Re: [PATCH] Avoid useless inodes and dentries reclamation

Tim Chen <tim.c.chen@xxxxxxxxxxxxxxx> · Thu, 29 Aug 2013 11:07:56 -0700

> > Signed-off-by: Tim Chen <tim.c.chen@xxxxxxxxxxxxxxx>
> > ---
> >  fs/super.c | 8 ++++++++
> >  1 file changed, 8 insertions(+)
> > 
> > diff --git a/fs/super.c b/fs/super.c
> > index 68307c0..70fa26c 100644
> > --- a/fs/super.c
> > +++ b/fs/super.c
> > @@ -53,6 +53,7 @@ static char *sb_writers_name[SB_FREEZE_LEVELS] = {
> >   * shrinker path and that leads to deadlock on the shrinker_rwsem. Hence we
> >   * take a passive reference to the superblock to avoid this from occurring.
> >   */
> > +#define SB_CACHE_LOW 5
> >  static int prune_super(struct shrinker *shrink, struct shrink_control *sc)
> >  {
> >  	struct super_block *sb;
> > @@ -68,6 +69,13 @@ static int prune_super(struct shrinker *shrink, struct shrink_control *sc)
> >  	if (sc->nr_to_scan && !(sc->gfp_mask & __GFP_FS))
> >  		return -1;
> >  
> > +	/*
> > +	 * Don't prune if we have few cached objects to reclaim to
> > +	 * avoid useless sb_lock contention
> > +	 */
> > +	if ((sb->s_nr_dentry_unused + sb->s_nr_inodes_unused) <= SB_CACHE_LOW)
> > +		return -1;
> 
> Those counters no longer exist in the current mmotm tree and the
> shrinker infrastructure is somewhat different, so this patch isn't
> the right way to solve this problem.

These changes in mmotm tree do complicate solutions for this
scalability issue.

> 
> Given that superblock LRUs and shrinkers in mmotm are node aware,
> there may even be more pressure on the sblock in such a workload.  I
> think the right way to deal with this is to give the shrinker itself
> a "minimum call count" so that we can avoid even attempting to
> shrink caches that does have enough entries in them to be worthwhile
> shrinking.

By "minimum call count", do you mean tracking the number of free
entries per node in the shrinker, and invoking shrinker 
only when the number of free entries
exceed "minimum call count"?  There is some cost in
list_lru_count_node to get the free entries, as we need
to acquire the node's lru lock.  Alternatively, we can
set a special flag/node by list_add or list_del when count goes
above/below a threshold and invoke shrinker based on this flag.

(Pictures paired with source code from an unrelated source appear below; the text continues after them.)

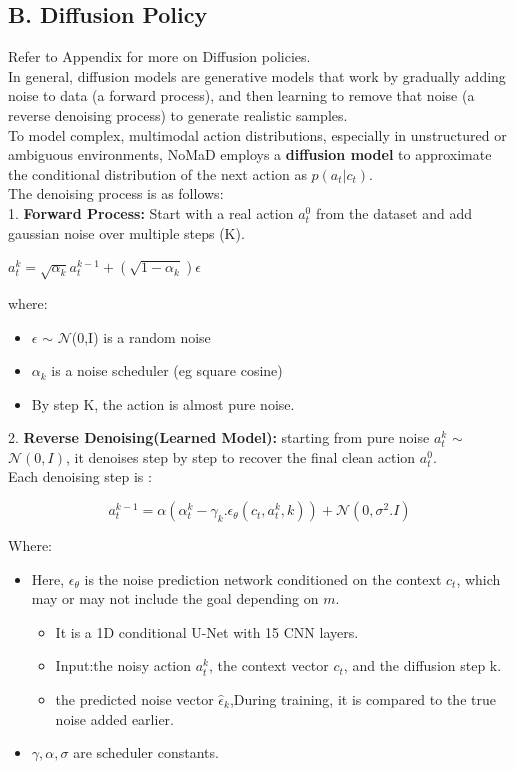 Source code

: \documentclass[12pt]{article}
\begin{document}
\subsection*{B. Diffusion Policy}
Refer to Appendix for more on Diffusion policies.\\
In general, diffusion models are generative models that work by gradually adding noise to data (a forward process), and then learning to remove that noise (a reverse denoising process) to generate realistic samples.\\
To model complex, multimodal action distributions, especially in unstructured or ambiguous environments, NoMaD employs a \textbf{diffusion model} to approximate the conditional distribution of the next action as $p(a_t | c_t)$. \\
The denoising process is as follows:\\
1. \textbf{Forward Process:} Start with a real action $a^{0}_t$ from the dataset and add gaussian noise over multiple steps (K). 
\begin{center}
    $a^{k}_t = \sqrt{\alpha_k} a^{k-1}_t + (\sqrt{1 - \alpha_k}) \epsilon$
\end{center}
where:\\
\begin{itemize}
    \item $\epsilon$ $\sim$ $\mathcal{N}$(0,I) is a random noise
    \item $\alpha_k$ is a noise scheduler (eg square cosine)
    \item By step K, the action is almost pure noise.
\end{itemize}
2. \textbf{Reverse Denoising(Learned Model):} starting from pure noise $a^{k}_t$ $\sim$ $\mathcal{N}(0,I)$, it denoises step by step to recover the final clean action $a^{0}_t$.\\
Each denoising step is :
\begin{center}
    \[a^{k-1}_t = \alpha(\alpha^{k}_t-\gamma_k.\epsilon_{\theta}(c_t, a^{k}_t,k)) + \mathcal{N}(0,\sigma^2.I)\]
\end{center}
Where:
\begin{itemize}
    \item Here, $\epsilon_\theta$ is the noise prediction network conditioned on the context $c_t$, which may or may not include the goal depending on $m$.
    \begin{itemize}
        \item It is a 1D conditional U-Net with 15 CNN layers.
        \item Input:the noisy action $a^{k}_t$, the context vector $c_t$, and the diffusion step k.
        \item the predicted noise vector $\hat{\epsilon}_k$,During training, it is compared to the true noise added earlier.
    \end{itemize}
    \item $\gamma, \alpha ,\sigma$ are scheduler constants.
\end{itemize}
\end{document}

Or do you mean that if we do not reap any memory in a shrink
operation, we do a certain number of backoffs of shrink operation
till the "minimum call count" is reached?

> 
> That said, the memcg guys have been saying that even small numbers
> of items per cache can be meaningful in terms of memory reclaim
> (e.g. when there are lots of memcgs) then such a threshold might
> only be appropriate for caches that are not memcg controlled. 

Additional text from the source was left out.